There is no real relationship between a word and what it represents — outside our minds, outside our desire to forge that relationship. Outside the web of communication between one mind and the next, beyond the catalog of accepted naming conventions, there is no natural connection, correspondence or exact match. It is, in a word, arbitrary, empty, functional. The word “dog,” for instance, tells us (rather, demonstrates) nothing, really, about the actually existing animal, and the actually existing animal exists with or without our language, with or without our rather lame attempt to name it and describe it.
Many great writers felt the crush of this, this realization that they were condemned to forever fall short in what they did, what they loved to do. What they lived for. Samuel Beckett, par exemple, ran away from his native tongue, English, and wrote instead in French, and then moved further and further toward silence. He took the sword to the foundation of his word illusions, creating literature from surreal brevity until there was barely a whisper on the page. E.M. Cioran, another great curmudgeon, also felt the sting of the excess of words and sought to make his little aphorisms hold at least as much truth as thick tomes and labored treatises . . . .

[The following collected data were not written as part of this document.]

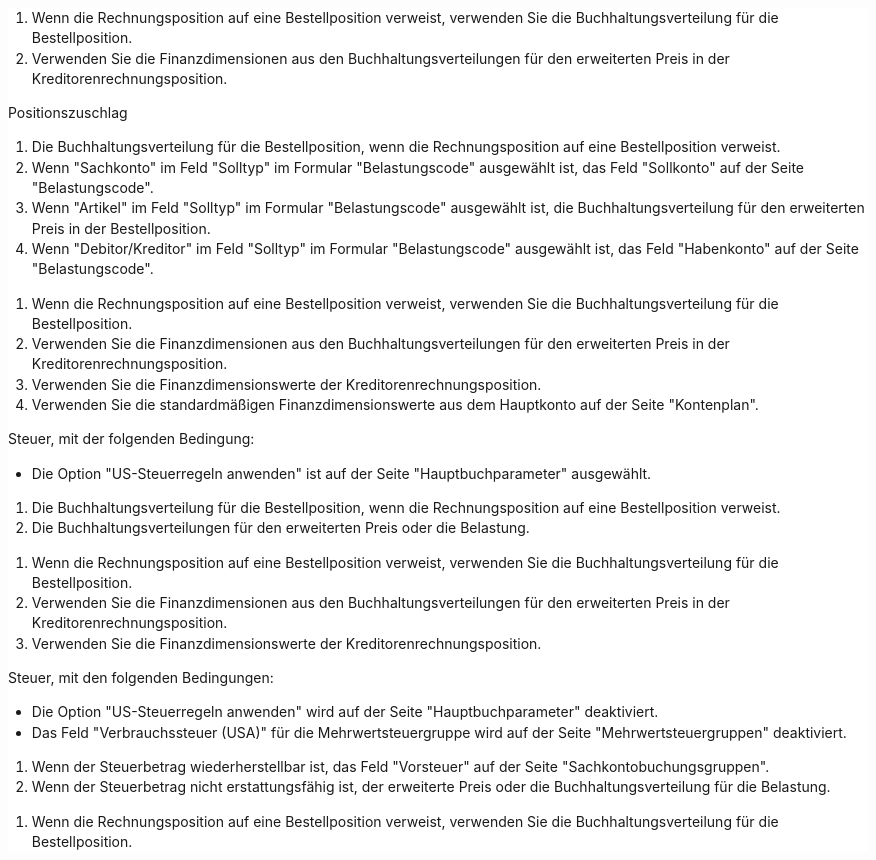 <td><ol>
<li>Wenn die Rechnungsposition auf eine Bestellposition verweist, verwenden Sie die Buchhaltungsverteilung für die Bestellposition.</li>
<li>Verwenden Sie die Finanzdimensionen aus den Buchhaltungsverteilungen für den erweiterten Preis in der Kreditorenrechnungsposition.</li>
</ol></td>
</tr>
<tr class="odd">
<td>Positionszuschlag</td>
<td><ol>
<li>Die Buchhaltungsverteilung für die Bestellposition, wenn die Rechnungsposition auf eine Bestellposition verweist.</li>
<li>Wenn "Sachkonto" im Feld "Solltyp" im Formular "Belastungscode" ausgewählt ist, das Feld "Sollkonto" auf der Seite "Belastungscode".</li>
<li>Wenn "Artikel" im Feld "Solltyp" im Formular "Belastungscode" ausgewählt ist, die Buchhaltungsverteilung für den erweiterten Preis in der Bestellposition.</li>
<li>Wenn "Debitor/Kreditor" im Feld "Solltyp" im Formular "Belastungscode" ausgewählt ist, das Feld "Habenkonto" auf der Seite "Belastungscode".</li>
</ol></td>
<td><ol>
<li>Wenn die Rechnungsposition auf eine Bestellposition verweist, verwenden Sie die Buchhaltungsverteilung für die Bestellposition.</li>
<li>Verwenden Sie die Finanzdimensionen aus den Buchhaltungsverteilungen für den erweiterten Preis in der Kreditorenrechnungsposition.</li>
<li>Verwenden Sie die Finanzdimensionswerte der Kreditorenrechnungsposition.</li>
<li>Verwenden Sie die standardmäßigen Finanzdimensionswerte aus dem Hauptkonto auf der Seite "Kontenplan".</li>
</ol></td>
</tr>
<tr class="even">
<td>Steuer, mit der folgenden Bedingung:
<ul>
<li>Die Option "US-Steuerregeln anwenden" ist auf der Seite "Hauptbuchparameter" ausgewählt.</li>
</ul></td>
<td><ol>
<li>Die Buchhaltungsverteilung für die Bestellposition, wenn die Rechnungsposition auf eine Bestellposition verweist.</li>
<li>Die Buchhaltungsverteilungen für den erweiterten Preis oder die Belastung.</li>
</ol></td>
<td><ol>
<li>Wenn die Rechnungsposition auf eine Bestellposition verweist, verwenden Sie die Buchhaltungsverteilung für die Bestellposition.</li>
<li>Verwenden Sie die Finanzdimensionen aus den Buchhaltungsverteilungen für den erweiterten Preis in der Kreditorenrechnungsposition.</li>
<li>Verwenden Sie die Finanzdimensionswerte der Kreditorenrechnungsposition.</li>
</ol></td>
</tr>
<tr class="odd">
<td>Steuer, mit den folgenden Bedingungen:
<ul>
<li>Die Option "US-Steuerregeln anwenden" wird auf der Seite "Hauptbuchparameter" deaktiviert.</li>
<li>Das Feld "Verbrauchssteuer (USA)" für die Mehrwertsteuergruppe wird auf der Seite "Mehrwertsteuergruppen" deaktiviert.</li>
</ul></td>
<td><ol>
<li>Wenn der Steuerbetrag wiederherstellbar ist, das Feld "Vorsteuer" auf der Seite "Sachkontobuchungsgruppen".</li>
<li>Wenn der Steuerbetrag nicht erstattungsfähig ist, der erweiterte Preis oder die Buchhaltungsverteilung für die Belastung.</li>
</ol></td>
<td><ol>
<li>Wenn die Rechnungsposition auf eine Bestellposition verweist, verwenden Sie die Buchhaltungsverteilung für die Bestellposition.</li>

But still they wrote. And while they shaved extraneous words from their work long before “minimalism” was in vogue, they still could not get closer to resolving the gap between subject and object. Because words help create and sustain that gap.
(Given that degrees do exist, at least according to our own limited perception of things, is one more successful if he or she fully embraces those words and their quality of illusion or fights their endless onslaught with silence?)
To make a long story short, it would appear that we must forever be mired in language, like little bear cubs caught with a beehive on their heads, desperately trying to shake loose from the stings and the buzz and the trap. Stuck in it, at least for vast majority of our days, if we ever desire to go beyond our own solipsism and match word illusions with others.
But, then, there is always the La Nuit.
* * * * *
Perhaps the issue isn’t the mud and muck of language after all, or the futility of ever matching signifiers with the signified. Though this eternal gap is a sadness and shrinking that gap a noble goal, perhaps the job of the artist is to present, just present. If he or she conjures up another world for readers and viewers and listeners, a world they would not otherwise find, that is gift enough. From there, it is up to that audience to try to bridge the gaps, to translate or go beyond translation — as they see fit. From there, it is up to the audience to deal with their own illusions in time. In time. Magic happens, regardless.